# Goal of the exercise
Set the data down again, exactly as it reads, but without the pictures.

[Saved entries]
────────────────────────────────────────

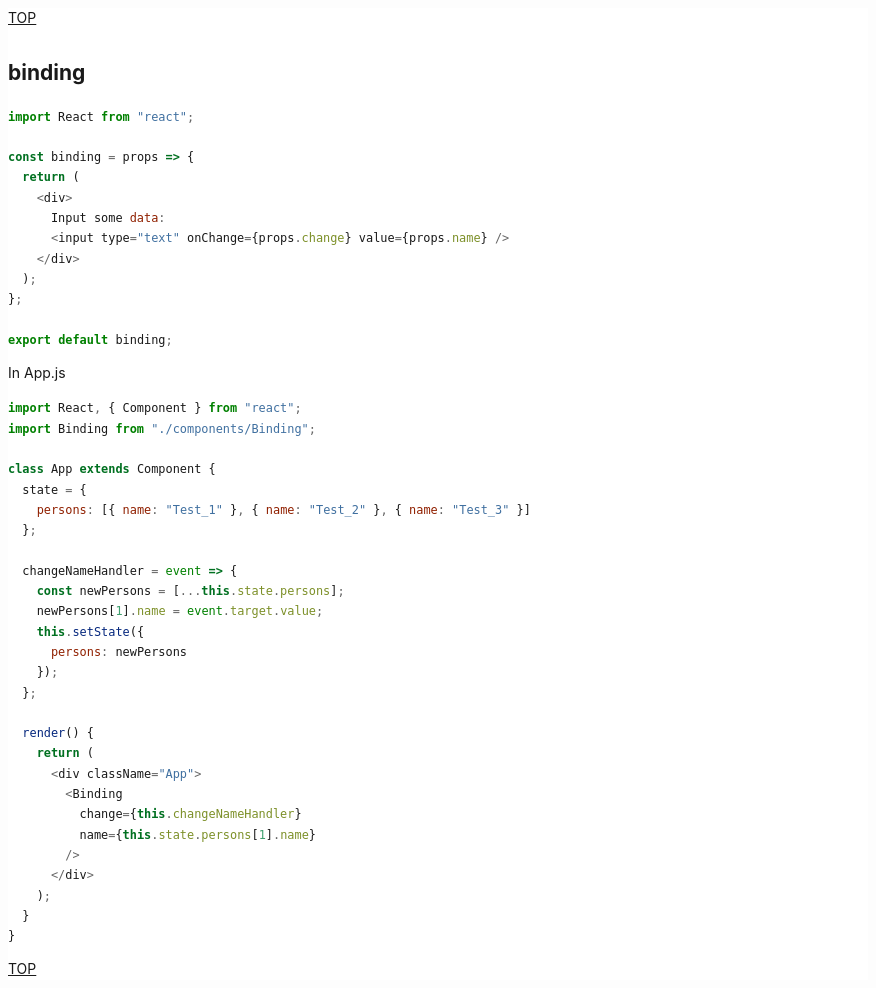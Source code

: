 [TOP](#content)

## binding

```javascript
import React from "react";

const binding = props => {
  return (
    <div>
      Input some data:
      <input type="text" onChange={props.change} value={props.name} />
    </div>
  );
};

export default binding;
```

In App.js

```javascript
import React, { Component } from "react";
import Binding from "./components/Binding";

class App extends Component {
  state = {
    persons: [{ name: "Test_1" }, { name: "Test_2" }, { name: "Test_3" }]
  };

  changeNameHandler = event => {
    const newPersons = [...this.state.persons];
    newPersons[1].name = event.target.value;
    this.setState({
      persons: newPersons
    });
  };

  render() {
    return (
      <div className="App">
        <Binding
          change={this.changeNameHandler}
          name={this.state.persons[1].name}
        />
      </div>
    );
  }
}
```

[TOP](#content)
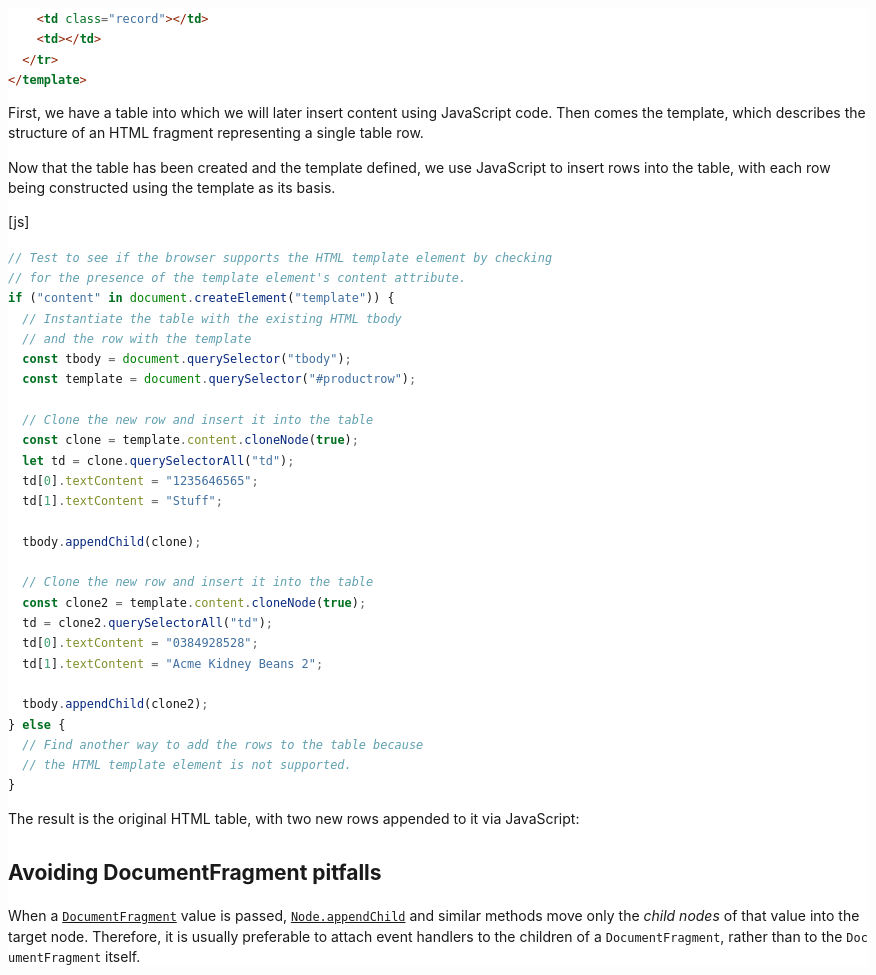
 ```html
    <td class="record"></td>
    <td></td>
  </tr>
</template>
```

First, we have a table into which we will later insert content using
JavaScript code. Then comes the template, which describes the structure
of an HTML fragment representing a single table row.

Now that the table has been created and the template defined, we use
JavaScript to insert rows into the table, with each row being
constructed using the template as its basis.

[js]

```js
// Test to see if the browser supports the HTML template element by checking
// for the presence of the template element's content attribute.
if ("content" in document.createElement("template")) {
  // Instantiate the table with the existing HTML tbody
  // and the row with the template
  const tbody = document.querySelector("tbody");
  const template = document.querySelector("#productrow");

  // Clone the new row and insert it into the table
  const clone = template.content.cloneNode(true);
  let td = clone.querySelectorAll("td");
  td[0].textContent = "1235646565";
  td[1].textContent = "Stuff";

  tbody.appendChild(clone);

  // Clone the new row and insert it into the table
  const clone2 = template.content.cloneNode(true);
  td = clone2.querySelectorAll("td");
  td[0].textContent = "0384928528";
  td[1].textContent = "Acme Kidney Beans 2";

  tbody.appendChild(clone2);
} else {
  // Find another way to add the rows to the table because
  // the HTML template element is not supported.
}
```

The result is the original HTML table, with two new rows appended to it
via JavaScript:

Avoiding DocumentFragment pitfalls
----------------------------------

When a
[`DocumentFragment`](https://developer.mozilla.org/en-US/docs/Web/API/DocumentFragment)
value is passed,
[`Node.appendChild`](https://developer.mozilla.org/en-US/docs/Web/API/Node/appendChild)
and similar methods move only the *child nodes* of that value into the
target node. Therefore, it is usually preferable to attach event
handlers to the children of a `DocumentFragment`, rather than to the
`DocumentFragment` itself.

────────────────────────────────────────

# Your solution
Source code

: [TOP](#content)

## binding

```javascript
import React from "react";

const binding = props => {
  return (
    <div>
      Input some data:
      <input type="text" onChange={props.change} value={props.name} />
    </div>
  );
};

export default binding;
```

In App.js

```javascript
import React, { Component } from "react";
import Binding from "./components/Binding";

class App extends Component {
  state = {
    persons: [{ name: "Test_1" }, { name: "Test_2" }, { name: "Test_3" }]
  };

  changeNameHandler = event => {
    const newPersons = [...this.state.persons];
    newPersons[1].name = event.target.value;
    this.setState({
      persons: newPersons
    });
  };

  render() {
    return (
      <div className="App">
        <Binding
          change={this.changeNameHandler}
          name={this.state.persons[1].name}
        />
      </div>
    );
  }
}
```

[TOP](#content)
 ```html
    <td class="record"></td>
    <td></td>
  </tr>
</template>
```

First, we have a table into which we will later insert content using
JavaScript code. Then comes the template, which describes the structure
of an HTML fragment representing a single table row.

Now that the table has been created and the template defined, we use
JavaScript to insert rows into the table, with each row being
constructed using the template as its basis.

[js]

```js
// Test to see if the browser supports the HTML template element by checking
// for the presence of the template element's content attribute.
if ("content" in document.createElement("template")) {
  // Instantiate the table with the existing HTML tbody
  // and the row with the template
  const tbody = document.querySelector("tbody");
  const template = document.querySelector("#productrow");

  // Clone the new row and insert it into the table
  const clone = template.content.cloneNode(true);
  let td = clone.querySelectorAll("td");
  td[0].textContent = "1235646565";
  td[1].textContent = "Stuff";

  tbody.appendChild(clone);

  // Clone the new row and insert it into the table
  const clone2 = template.content.cloneNode(true);
  td = clone2.querySelectorAll("td");
  td[0].textContent = "0384928528";
  td[1].textContent = "Acme Kidney Beans 2";

  tbody.appendChild(clone2);
} else {
  // Find another way to add the rows to the table because
  // the HTML template element is not supported.
}
```

The result is the original HTML table, with two new rows appended to it
via JavaScript:

Avoiding DocumentFragment pitfalls
----------------------------------

When a
[`DocumentFragment`](https://developer.mozilla.org/en-US/docs/Web/API/DocumentFragment)
value is passed,
[`Node.appendChild`](https://developer.mozilla.org/en-US/docs/Web/API/Node/appendChild)
and similar methods move only the *child nodes* of that value into the
target node. Therefore, it is usually preferable to attach event
handlers to the children of a `DocumentFragment`, rather than to the
`DocumentFragment` itself.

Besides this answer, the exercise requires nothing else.